OLUR MU BÖYLE DEMEYİN OLUYORMUŞ

 

Dün maariften eski halin önüne 28 dakikada gittim. Belki birileri saçma atma diyorlardır? Doğru bende olsam bu kadar abartılmaz derim de, ama doğru.

Otobüs kalabalıkça. Yani ayakta duranlar var.

Günün en sıcak saatleri…

Otobüs klimasız. Bütün pencereleri açık. Ama hak getire hiçbir şeyin fayda edeceği yok.

Sanki “Şıh Hamamının kazan önü…”

Herkesi ter bastı. Kimileri mendiliyle kimileri bir şeylerle serinlemeye çalışıyor.

 

 

***

 

Benim kafamın içinde acabalar bir birlerini kovalıyorlar.

Acaba, acil bir durumda buralar ne hale gelir?

Allah esirgesin bir yangın olsa?

Ambulansın acilen yetişmesi gereken hayatı bir vaka olsa…

Olsa! Olsa! Olsa!...

 

***

 

Ben bu düşüncelerden tam bunalmak üzere iken, otobüse bindiğimde yanına oturduğum ihtiyar imdadıma yetişti.

Antepli misinden başladık.

Arkadaşımız Türk tepeliymiş (Kürt tepeli) 80 yaşındaymış. Ve namerde el açmamak için bu yaşta 25 Aralık Devlet Hastanesinin önünde kundura boyacılığı yapıyormuş. Ayakları çok ağrıyormuş, onun için yürümekte çok zorlanıyormuş.  Evi Türk tepenin eteğinde olmasına rağmen çıkarken Allah canını alıyormuş.

Ama bütün bu olumsuzlukları 5-6 sene önce aldığı hurda bir motosikletle gidermiş. Hurda da olsa kendini evde işine, işinden de evine getirip götürüyormuş.

 

 

***

 

“Bir süre önce işini bitirmiş evine gitmek için motoruna binmiş… Ama gözü kör olasıca motor çalışmamış. İterek çalıştırmak istemiş gücü yetmemiş. Bu sırada sırım gibi bir delikanlı kendini seyrediyormuş.
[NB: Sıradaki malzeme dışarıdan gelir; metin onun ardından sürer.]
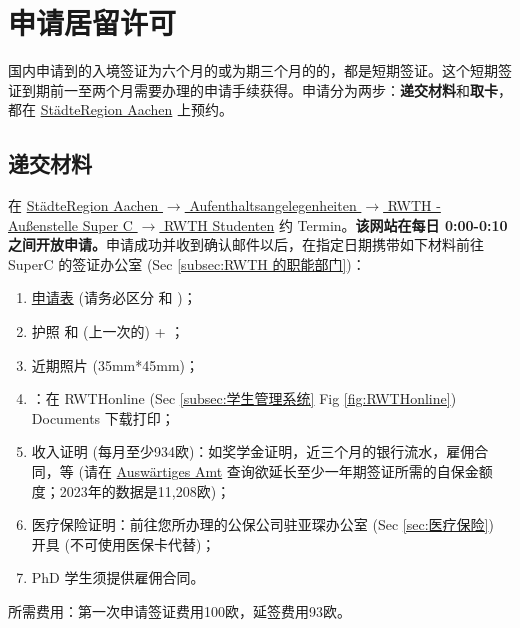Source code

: \section{申请居留许可}\label{sec:申请居留许可}

  国内申请到的入境签证为六个月的或为期三个月的的，都是短期签证。这个短期签证到期前一至两个月需要办理的申请手续获得。申请分为两步：\textbf{递交材料}和\textbf{取卡}，都在 \href{https://termine.staedteregion-aachen.de/auslaenderamt/}{StädteRegion Aachen} 上预约。

  \subsection{递交材料}\label{subsec:递交材料}

    在 \href{https://termine.staedteregion-aachen.de/auslaenderamt/}{StädteRegion Aachen $\rightarrow$ Aufenthaltsangelegenheiten $\rightarrow$  RWTH - Außenstelle Super C $\rightarrow$ RWTH Studenten} 约 Termin。\textbf{该网站在每日 0:00-0:10 之间开放申请。}申请成功并收到确认邮件以后，在指定日期携带如下材料前往 SuperC 的签证办公室 (Sec \ref{subsec:RWTH 的职能部门})：
    \begin{enumerate}
      \item \href{https://bportal.staedteregion-aachen.de/staedteregion-a-z/-/egov-bis-detail/dienstleistung/15000/show}{申请表} (请务必区分 和 )；
      \item 护照 和 (上一次的)  + ；
      \item 近期照片 (35mm*45mm)；
      \item {}：在 RWTHonline (Sec \ref{subsec:学生管理系统} Fig \ref{fig:RWTHonline}) Documents 下载打印；
      \item 收入证明 (每月至少934欧)：如奖学金证明，近三个月的银行流水，雇佣合同，等 (请在 \href{https://www.auswaertiges-amt.de/de/sperrkonto/375488}{Auswärtiges Amt} 查询欲延长至少一年期签证所需的自保金额度；2023年的数据是11,208欧)；
      \item 医疗保险证明：前往您所办理的公保公司驻亚琛办公室 (Sec \ref{sec:医疗保险}) 开具 (不可使用医保卡代替)；
      \item PhD 学生须提供雇佣合同。
    \end{enumerate}
    所需费用：第一次申请签证费用100欧，延签费用93欧。

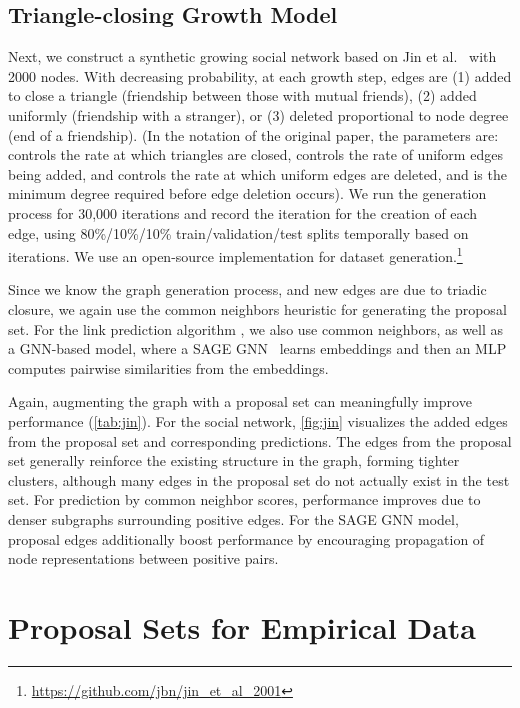 \documentclass{article}
\begin{document}
\subsection{Triangle-closing Growth Model}
\label{sec:jin}
Next, we construct a synthetic growing social network based on Jin et al.~\cite{Jin2001StructureOG} with 2000 nodes.
With decreasing probability, at each growth step, edges are
(1) added to close a triangle (friendship between those with mutual friends), 
(2) added uniformly (friendship with a stranger), or 
(3) deleted proportional to node degree (end of a friendship). 
(In the notation of the original paper, the parameters are: 
 controls the rate at which triangles are closed, 
 controls the rate of uniform edges being added, and
 controls the rate at which uniform edges are deleted, 
and  is the minimum degree required before edge deletion occurs).
We run the generation process for 30,000 iterations and record the iteration for the creation of each edge,
using 80\%/10\%/10\% train/validation/test splits temporally based on iterations.
We use an open-source implementation for dataset generation.\footnote{\url{https://github.com/jbn/jin_et_al_2001}}

Since we know the graph generation process, and new edges are due to triadic closure, 
we again use the common neighbors heuristic for generating the proposal set.
For the link prediction algorithm , we also use common neighbors, 
as well as a GNN-based model, where a SAGE GNN~\cite{Hamilton2017InductiveRL} learns embeddings and then an MLP computes pairwise similarities from the embeddings.

Again, augmenting the graph with a proposal set can meaningfully improve performance (\cref{tab:jin}). 
For the social network, \cref{fig:jin} visualizes the added edges from the proposal set and corresponding predictions.
The edges from the proposal set generally reinforce the existing structure in the graph, forming tighter clusters,
although many edges in the proposal set do not actually exist in the test set.
For prediction by common neighbor scores, performance improves due to denser subgraphs surrounding positive edges. 
For the SAGE GNN model, proposal edges additionally boost performance by encouraging propagation of node representations between positive pairs.

\section{Proposal Sets for Empirical Data}\label{experiment}
\end{document}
“Evlat ben şu motora binsen sen beni arkadan yiter misin, motor çalışmıyor da” demiş.

Delikanlı “olur amca sen bin ben seni iterim” diyerek, biraz itmiş. Ama motor yine çalışmamış. Bu defa delikanlı “amca bir de ben deneyeyim demiş” ve motora binmiş. Biraz ayaklarının yardımıyla şöyle böyle derken motor çalışmış.

Bizim arkadaş motoru çalışınca sevinmiş.

Sevinmiş ama sevinci kursağında kalmış. Neden mi? Motor çalıştıran genç arkasına bakmadan çekip gitmiş.

Gidiş o gidiş.”

Ben bu hikayeyi ağzım bir karış dinlerdim…

Ve sadece adama, kırk yıl düşünsem aklıma böyle bir şey gelmez.”  Dedim.

 

Adam daha bu bir şey mi ki…

Böyle benim gibi motosikleti olan ihtiyarların yanına yaklaşan gençler: “Aman amca dikkat et motorunu kaçırırlar ha” diye yaklaşıyorlar. “Nasıl kaçırırlar be oğlum” dediğinde de, “bak göstereyim sana diyerek adamın motoruna biniyor ve haydi eyvallah…”

Adamın gözünün içine baka baka motorunu götürüyorlarmış(?)

 

***

 

Bu hikâyeler iyi geldi. Zamanın nasıl geçtiğini, hatta bunaltıcı sıcağı bile unutmuştum.

Ama her şeye rağmen baktım ki, bu yolun biteceği yok, Eski Halin önünde inerek Kemikli Bedestene kadar yürüdüm.